Lors du Conseil des ministres du mercredi 6 mai 2026, le gouvernement sénégalais a annoncé un renforcement de sa doctrine énergétique afin de limiter l’impact de la flambée des cours du pétrole provoquée par les tensions géopolitiques au Moyen-Orient. Dakar mise notamment sur ses nouvelles ressources gazières et pétrolières pour protéger l’économie et le pouvoir d’achat.
Confronté à la remontée des prix du pétrole sur les marchés internationaux, le gouvernement sénégalais a dévoilé mercredi une série de mesures destinées à renforcer la résilience énergétique et économique du pays.
Dans sa communication au Conseil des ministres, le Premier ministre, Ousmane Sonko a évoqué une situation géopolitique « marquée par une instabilité structurelle profonde » au Moyen-Orient, entraînant une forte tension sur les marchés pétroliers mondiaux.

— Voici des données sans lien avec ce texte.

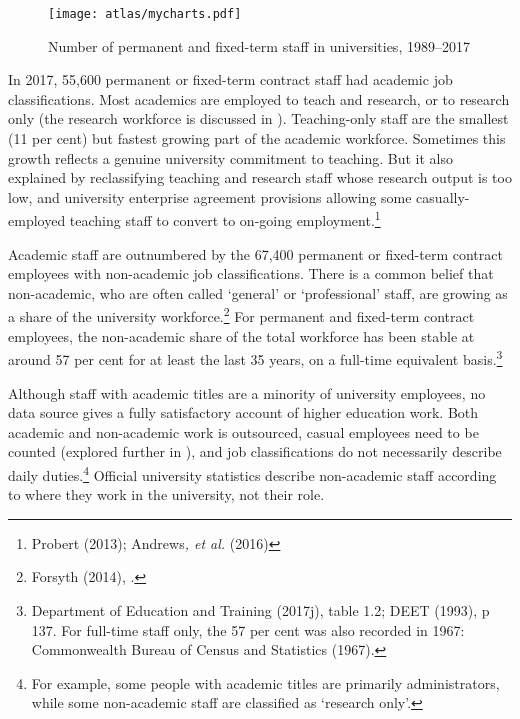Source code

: \documentclass{grattan}
\begin{document}
    \begin{figure} %
    \caption{Number of permanent and fixed-term staff in universities, 1989--2017}\label{fig:number-of-permanent-and-fixedterm-staff-in-universities-19892017}
    \texttt{[image: atlas/mycharts.pdf]}
    \end{figure}
In 2017, 55,600 permanent or fixed-term contract staff had academic job classifications. Most academics are employed to teach and research, or to research only (the research workforce is discussed in ). Teaching-only staff are the smallest (11 per cent) but fastest growing part of the academic workforce. Sometimes this growth reflects a genuine university commitment to teaching. But it also explained by reclassifying teaching and research staff whose research output is too low, and university enterprise agreement provisions allowing some casually-employed teaching staff to convert to on-going employment.\footnote{Probert (2013); Andrews\emph{, et al.} (2016)}

Academic staff are outnumbered by the 67,400 permanent or fixed-term contract employees with non-academic job classifications. There is a common belief that non-academic, who are often called `general' or `professional' staff, are growing as a share of the university workforce.\footnote{Forsyth (2014), .} For permanent and fixed-term contract employees, the non-academic share of the total workforce has been stable at around 57 per cent for at least the last 35 years, on a full-time equivalent basis.\footnote{Department of Education and Training (2017j), table 1.2; DEET (1993), p 137. For full-time staff only, the 57 per cent was also recorded in 1967: Commonwealth Bureau of Census and Statistics (1967).}

Although staff with academic titles are a minority of university employees, no data source gives a fully satisfactory account of higher education work. Both academic and non-academic work is outsourced, casual employees need to be counted (explored further in ), and job classifications do not necessarily describe daily duties.\footnote{For example, some people with academic titles are primarily administrators, while some non-academic staff are classified as `research only'.} Official university statistics describe non-academic staff according to where they work in the university, not their role.
\end{document}
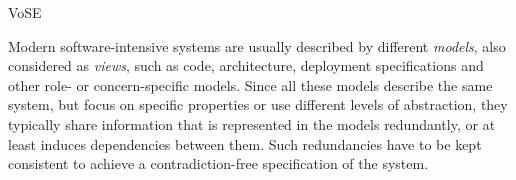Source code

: \begin{copiedFrom}{VoSE}

Modern %
software-intensive systems are usually described by different \emph{models}, also considered as \emph{views}, such as code, architecture, deployment specifications and other role- or concern-specific models.
Since all these models describe the same system, but focus on specific properties or use different levels of abstraction, they typically share information that is represented in the models redundantly, or at least induces dependencies between them.
Such redundancies have to be kept consistent to achieve a contradiction-free specification of the %
system.




\end{copiedFrom}
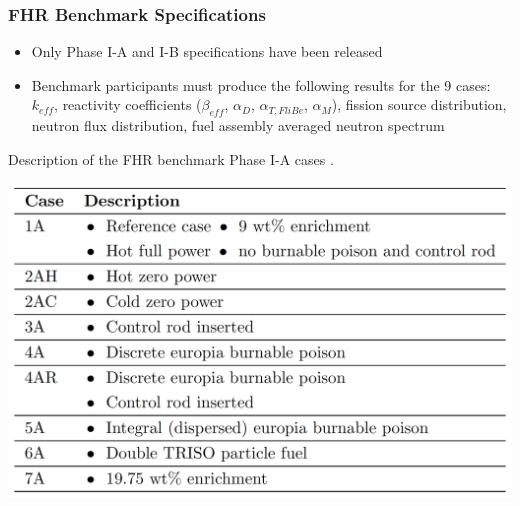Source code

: \begin{frame}
    \frametitle{FHR Benchmark Specifications}
    \begin{itemize}
        \item Only Phase I-A and I-B specifications have been released 
        \item Benchmark participants must produce the following results for 
        the 9 cases: $k_{eff}$, reactivity coefficients ($\beta_{eff}$, 
        $\alpha_D$, $\alpha_{T, FliBe}$, $\alpha_M$), fission source distribution, 
        neutron flux distribution, fuel assembly averaged neutron spectrum
    \end{itemize}
    \vspace{-0.25cm}
    \begin{table}
        \caption{Description of the \acrlong{FHR} benchmark Phase I-A cases 
        \vspace{-0.25cm}
        \cite{noauthor_fluoride_nodate}.}
        \includegraphics[width=0.6\linewidth]{figures/benchmark-cases.png} 
    \end{table}
\end{frame}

Pour le Sénégal, importateur net d’hydrocarbures malgré le démarrage récent de sa production nationale, cette situation risque d’alourdir la facture énergétique, d’accentuer la pression sur les finances publiques et de provoquer une hausse des coûts de production ainsi que des prix à la consommation.
Face à ces menaces, l’exécutif entend accélérer la valorisation des ressources gazières nationales, renforcer la maîtrise de la consommation énergétique et diversifier davantage le mix énergétique national.
Le gouvernement prévoit également de déployer une politique de sobriété énergétique, d’intensifier la transition vers les énergies renouvelables et de mettre en place un « bouclier énergétique » destiné à protéger les secteurs stratégiques et les ménages vulnérables.
Dakar veut aussi renforcer la veille géopolitique sur les marchés énergétiques internationaux, diversifier ses sources d’approvisionnement et adapter le régime fiscal du secteur afin de mieux absorber les chocs externes.
Ces annonces interviennent alors que les cours mondiaux du pétrole demeurent particulièrement volatils. Selon Reuters et plusieurs analystes de marché, le Brent évolue autour de 100 dollars le baril après avoir dépassé ce seuil ces dernières semaines sous l’effet des tensions autour du détroit d’Ormuz et des risques de perturbation des flux pétroliers mondiaux.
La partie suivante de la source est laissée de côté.